Kegiatan yang dimulai sekitar pukul 10.00 WITA tersebut berlangsung di kawasan Desa Muara Tapus, Pondok Pesantren Darussalam, Kecamatan Amuntai Tengah, Kabupaten Hulu Sungai Utara. Monitoring dipimpin oleh personel piket Polsek Amuntai Tengah yang terdiri dari Aipda Dwi Hartono, Aipda Iwan Krisnawan, Aipda M. Rifqy Maulidin, Brigpol Hendra, S.S.T. Ars., dan Bripda Ahmad Muzakkir.
Dalam pelaksanaannya, petugas menggunakan satu unit kendaraan patroli roda empat serta perangkat komunikasi untuk mendukung kegiatan pemantauan di lapangan.

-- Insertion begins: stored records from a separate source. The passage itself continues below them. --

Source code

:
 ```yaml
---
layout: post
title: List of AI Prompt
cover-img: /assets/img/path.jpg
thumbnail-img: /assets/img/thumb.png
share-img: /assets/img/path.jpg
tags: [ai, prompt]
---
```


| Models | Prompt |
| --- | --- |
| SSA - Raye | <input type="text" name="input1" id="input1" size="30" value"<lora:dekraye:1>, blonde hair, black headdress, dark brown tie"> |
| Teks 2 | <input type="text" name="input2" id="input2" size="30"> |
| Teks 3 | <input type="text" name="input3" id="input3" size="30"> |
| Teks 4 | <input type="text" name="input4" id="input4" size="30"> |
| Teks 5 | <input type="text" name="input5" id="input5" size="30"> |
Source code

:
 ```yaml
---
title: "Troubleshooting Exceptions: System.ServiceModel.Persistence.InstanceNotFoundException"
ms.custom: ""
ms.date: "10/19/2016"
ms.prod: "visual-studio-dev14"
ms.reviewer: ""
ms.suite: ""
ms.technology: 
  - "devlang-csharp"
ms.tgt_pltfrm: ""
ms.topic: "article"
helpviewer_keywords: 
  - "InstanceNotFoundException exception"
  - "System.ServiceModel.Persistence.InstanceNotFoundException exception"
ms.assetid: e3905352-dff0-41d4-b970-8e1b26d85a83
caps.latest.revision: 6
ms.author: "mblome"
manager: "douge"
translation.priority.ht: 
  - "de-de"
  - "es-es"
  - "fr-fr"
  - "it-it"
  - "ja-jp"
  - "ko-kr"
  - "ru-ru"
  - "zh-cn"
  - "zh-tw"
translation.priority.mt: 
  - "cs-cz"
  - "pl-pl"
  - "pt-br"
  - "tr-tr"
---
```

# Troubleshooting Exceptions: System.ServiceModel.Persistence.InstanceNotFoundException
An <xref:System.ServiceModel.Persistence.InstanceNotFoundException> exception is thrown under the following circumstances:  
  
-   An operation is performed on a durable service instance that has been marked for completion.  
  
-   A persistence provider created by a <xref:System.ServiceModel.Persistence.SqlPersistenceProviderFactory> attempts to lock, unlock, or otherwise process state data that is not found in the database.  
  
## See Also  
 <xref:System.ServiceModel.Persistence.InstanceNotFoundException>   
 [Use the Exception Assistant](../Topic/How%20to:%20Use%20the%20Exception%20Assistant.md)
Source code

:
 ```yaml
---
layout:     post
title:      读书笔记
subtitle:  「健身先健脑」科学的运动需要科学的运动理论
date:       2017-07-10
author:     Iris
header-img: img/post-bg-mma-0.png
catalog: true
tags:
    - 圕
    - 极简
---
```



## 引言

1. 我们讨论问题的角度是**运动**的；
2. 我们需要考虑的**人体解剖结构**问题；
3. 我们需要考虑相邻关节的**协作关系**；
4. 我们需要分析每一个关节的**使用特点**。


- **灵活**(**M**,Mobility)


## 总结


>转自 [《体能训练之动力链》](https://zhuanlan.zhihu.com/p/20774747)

Monitoring dilakukan sebagai bagian dari dukungan Polri terhadap program swasembada jagung. Selain mengawasi perkembangan lahan pertanian, kegiatan ini juga bertujuan memperoleh data terkini yang akan menjadi bahan laporan kepada pimpinan sekaligus dasar dalam menentukan langkah-langkah penanganan ke depan.

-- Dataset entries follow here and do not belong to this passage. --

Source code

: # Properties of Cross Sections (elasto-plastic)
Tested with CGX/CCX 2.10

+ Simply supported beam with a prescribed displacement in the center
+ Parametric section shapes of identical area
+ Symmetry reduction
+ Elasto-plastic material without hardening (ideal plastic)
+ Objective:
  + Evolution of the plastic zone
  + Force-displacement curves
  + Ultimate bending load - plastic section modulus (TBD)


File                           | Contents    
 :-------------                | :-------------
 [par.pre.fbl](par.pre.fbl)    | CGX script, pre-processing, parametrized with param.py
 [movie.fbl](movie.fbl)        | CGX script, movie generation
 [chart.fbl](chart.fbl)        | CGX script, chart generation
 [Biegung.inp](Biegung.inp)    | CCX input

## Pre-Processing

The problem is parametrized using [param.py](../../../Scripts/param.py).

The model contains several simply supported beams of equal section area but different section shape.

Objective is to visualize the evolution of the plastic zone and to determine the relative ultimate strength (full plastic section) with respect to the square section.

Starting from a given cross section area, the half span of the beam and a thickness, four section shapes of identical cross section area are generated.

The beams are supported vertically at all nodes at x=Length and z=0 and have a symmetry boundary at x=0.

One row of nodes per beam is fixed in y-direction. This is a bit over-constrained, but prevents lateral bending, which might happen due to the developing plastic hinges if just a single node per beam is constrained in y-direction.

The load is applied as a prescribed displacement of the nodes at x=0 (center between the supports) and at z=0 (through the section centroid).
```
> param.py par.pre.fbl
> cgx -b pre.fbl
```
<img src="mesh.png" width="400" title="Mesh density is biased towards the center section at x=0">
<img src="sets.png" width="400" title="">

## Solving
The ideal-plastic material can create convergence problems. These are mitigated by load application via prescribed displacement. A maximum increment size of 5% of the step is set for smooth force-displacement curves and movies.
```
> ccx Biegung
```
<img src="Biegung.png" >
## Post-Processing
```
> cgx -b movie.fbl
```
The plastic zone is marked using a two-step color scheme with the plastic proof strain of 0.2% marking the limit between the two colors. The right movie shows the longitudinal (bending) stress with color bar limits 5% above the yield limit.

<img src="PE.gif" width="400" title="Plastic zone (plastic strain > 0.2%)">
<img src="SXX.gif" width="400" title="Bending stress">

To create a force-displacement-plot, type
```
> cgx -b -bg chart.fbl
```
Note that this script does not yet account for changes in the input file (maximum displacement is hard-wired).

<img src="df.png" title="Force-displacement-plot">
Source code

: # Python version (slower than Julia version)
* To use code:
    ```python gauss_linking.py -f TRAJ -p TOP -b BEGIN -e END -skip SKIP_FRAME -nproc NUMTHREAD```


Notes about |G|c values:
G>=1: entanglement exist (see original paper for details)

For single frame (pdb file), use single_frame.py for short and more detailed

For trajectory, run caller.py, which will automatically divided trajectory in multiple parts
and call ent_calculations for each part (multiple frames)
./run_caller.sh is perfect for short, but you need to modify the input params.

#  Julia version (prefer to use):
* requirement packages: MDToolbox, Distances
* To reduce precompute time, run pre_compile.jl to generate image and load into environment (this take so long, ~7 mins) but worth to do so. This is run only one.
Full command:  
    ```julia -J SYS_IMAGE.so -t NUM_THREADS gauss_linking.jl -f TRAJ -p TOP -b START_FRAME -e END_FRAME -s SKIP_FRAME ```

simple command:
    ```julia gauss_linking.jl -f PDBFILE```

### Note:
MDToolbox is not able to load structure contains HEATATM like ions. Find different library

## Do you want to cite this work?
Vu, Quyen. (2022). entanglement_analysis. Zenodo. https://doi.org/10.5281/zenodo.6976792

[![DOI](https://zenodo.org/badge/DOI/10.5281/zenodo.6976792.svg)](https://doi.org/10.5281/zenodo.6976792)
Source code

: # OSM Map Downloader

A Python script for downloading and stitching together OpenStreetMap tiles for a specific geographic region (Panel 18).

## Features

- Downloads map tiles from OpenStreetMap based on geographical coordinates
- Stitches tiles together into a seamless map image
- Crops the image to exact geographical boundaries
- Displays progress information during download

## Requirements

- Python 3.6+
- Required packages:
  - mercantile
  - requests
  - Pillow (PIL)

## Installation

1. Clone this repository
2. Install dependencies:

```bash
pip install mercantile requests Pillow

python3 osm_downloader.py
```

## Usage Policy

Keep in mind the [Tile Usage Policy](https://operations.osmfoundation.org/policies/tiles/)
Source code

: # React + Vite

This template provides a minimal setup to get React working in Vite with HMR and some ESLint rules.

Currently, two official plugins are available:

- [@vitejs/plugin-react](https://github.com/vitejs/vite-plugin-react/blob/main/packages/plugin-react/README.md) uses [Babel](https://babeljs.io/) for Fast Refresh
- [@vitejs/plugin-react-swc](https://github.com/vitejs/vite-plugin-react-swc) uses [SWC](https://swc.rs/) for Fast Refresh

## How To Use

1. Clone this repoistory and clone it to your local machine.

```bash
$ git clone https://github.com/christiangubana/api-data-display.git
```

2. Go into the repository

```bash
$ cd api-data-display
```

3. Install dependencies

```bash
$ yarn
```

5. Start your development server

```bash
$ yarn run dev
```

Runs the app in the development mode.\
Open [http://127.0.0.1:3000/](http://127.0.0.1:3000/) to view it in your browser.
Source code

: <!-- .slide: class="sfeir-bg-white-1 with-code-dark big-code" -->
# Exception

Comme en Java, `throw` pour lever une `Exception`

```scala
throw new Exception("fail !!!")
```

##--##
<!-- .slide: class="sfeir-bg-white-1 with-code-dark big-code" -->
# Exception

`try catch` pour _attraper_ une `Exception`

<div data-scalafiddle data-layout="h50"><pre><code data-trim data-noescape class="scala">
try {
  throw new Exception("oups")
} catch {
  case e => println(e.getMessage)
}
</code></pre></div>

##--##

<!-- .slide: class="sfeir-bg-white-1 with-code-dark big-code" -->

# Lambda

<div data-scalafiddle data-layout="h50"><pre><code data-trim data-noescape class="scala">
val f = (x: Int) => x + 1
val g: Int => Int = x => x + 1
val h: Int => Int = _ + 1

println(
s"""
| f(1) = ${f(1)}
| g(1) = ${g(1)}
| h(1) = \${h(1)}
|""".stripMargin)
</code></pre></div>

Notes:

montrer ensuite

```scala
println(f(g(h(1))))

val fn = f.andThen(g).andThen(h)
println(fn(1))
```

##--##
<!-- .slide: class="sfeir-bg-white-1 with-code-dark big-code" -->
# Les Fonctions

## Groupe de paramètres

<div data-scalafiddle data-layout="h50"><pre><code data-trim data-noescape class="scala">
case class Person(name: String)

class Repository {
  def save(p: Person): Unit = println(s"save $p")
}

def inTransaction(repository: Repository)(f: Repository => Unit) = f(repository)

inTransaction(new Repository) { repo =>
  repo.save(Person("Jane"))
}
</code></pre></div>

Hasil pemantauan menunjukkan sebagian besar lahan jagung milik petani di wilayah Amuntai Tengah masih tergenang air. Kondisi tersebut diperkirakan akan berdampak pada tertundanya proses penanaman jagung dalam beberapa bulan ke depan apabila genangan belum surut.

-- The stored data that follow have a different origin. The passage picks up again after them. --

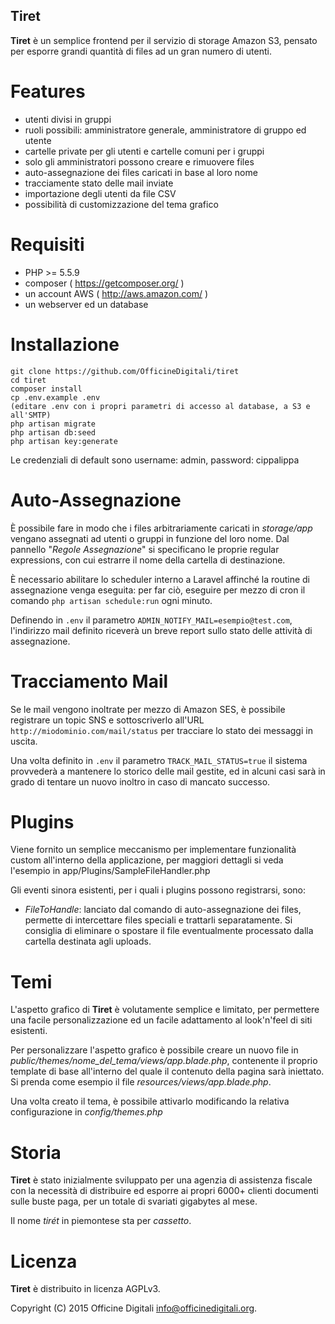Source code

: ## Tiret

**Tiret** è un semplice frontend per il servizio di storage Amazon S3, pensato per esporre grandi
quantità di files ad un gran numero di utenti.

# Features

* utenti divisi in gruppi
* ruoli possibili: amministratore generale, amministratore di gruppo ed utente
* cartelle private per gli utenti e cartelle comuni per i gruppi
* solo gli amministratori possono creare e rimuovere files
* auto-assegnazione dei files caricati in base al loro nome
* tracciamente stato delle mail inviate
* importazione degli utenti da file CSV
* possibilità di customizzazione del tema grafico

# Requisiti

* PHP >= 5.5.9
* composer ( https://getcomposer.org/ )
* un account AWS ( http://aws.amazon.com/ )
* un webserver ed un database

# Installazione

```
git clone https://github.com/OfficineDigitali/tiret
cd tiret
composer install
cp .env.example .env
(editare .env con i propri parametri di accesso al database, a S3 e all'SMTP)
php artisan migrate
php artisan db:seed
php artisan key:generate
```

Le credenziali di default sono username: admin, password: cippalippa

# Auto-Assegnazione

È possibile fare in modo che i files arbitrariamente caricati in _storage/app_ vengano assegnati
ad utenti o gruppi in funzione del loro nome. Dal pannello "_Regole Assegnazione_" si specificano
le proprie regular expressions, con cui estrarre il nome della cartella di destinazione.

È necessario abilitare lo scheduler interno a Laravel affinché la routine di assegnazione venga
eseguita: per far ciò, eseguire per mezzo di cron il comando `php artisan schedule:run` ogni
minuto.

Definendo in `.env` il parametro `ADMIN_NOTIFY_MAIL=esempio@test.com`, l'indirizzo mail definito
riceverà un breve report sullo stato delle attività di assegnazione.

# Tracciamento Mail

Se le mail vengono inoltrate per mezzo di Amazon SES, è possibile registrare un topic SNS e
sottoscriverlo all'URL `http://miodominio.com/mail/status` per tracciare lo stato dei messaggi in
uscita.

Una volta definito in `.env` il parametro `TRACK_MAIL_STATUS=true` il sistema provvederà a
mantenere lo storico delle mail gestite, ed in alcuni casi sarà in grado di tentare un nuovo
inoltro in caso di mancato successo.

# Plugins

Viene fornito un semplice meccanismo per implementare funzionalità custom all'interno della
applicazione, per maggiori dettagli si veda l'esempio in app/Plugins/SampleFileHandler.php

Gli eventi sinora esistenti, per i quali i plugins possono registrarsi, sono:

* *FileToHandle*: lanciato dal comando di auto-assegnazione dei files, permette di intercettare
files speciali e trattarli separatamente. Si consiglia di eliminare o spostare il file eventualmente
processato dalla cartella destinata agli uploads.

# Temi

L'aspetto grafico di **Tiret** è volutamente semplice e limitato, per permettere una facile
personalizzazione ed un facile adattamento al look'n'feel di siti esistenti.

Per personalizzare l'aspetto grafico è possibile creare un nuovo file in
_public/themes/nome_del_tema/views/app.blade.php_, contenente il proprio template di base
all'interno del quale il contenuto della pagina sarà iniettato. Si prenda come esempio il file
_resources/views/app.blade.php_.

Una volta creato il tema, è possibile attivarlo modificando la relativa configurazione in
_config/themes.php_

# Storia

**Tiret** è stato inizialmente sviluppato per una agenzia di assistenza fiscale con la necessità
di distribuire ed esporre ai propri 6000+ clienti documenti sulle buste paga, per un totale di
svariati gigabytes al mese.

Il nome _tirét_ in piemontese sta per _cassetto_.

# Licenza

**Tiret** è distribuito in licenza AGPLv3.

Copyright (C) 2015 Officine Digitali <info@officinedigitali.org>.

Meski demikian, Polsek Amuntai Tengah menegaskan akan terus memonitor perkembangan kondisi lahan beserta debit air yang menggenangi area pertanian. Hasil pemantauan tersebut nantinya akan menjadi bahan rekomendasi dalam mendukung upaya keberhasilan program ketahanan pangan dan swasembada jagung di Kabupaten Hulu Sungai Utara.
Seluruh rangkaian kegiatan berlangsung dengan aman, tertib, dan kondusif, sebagai wujud sinergi Polri dalam mendukung sektor pertanian serta menjaga keberlangsungan program ketahanan pangan di daerah.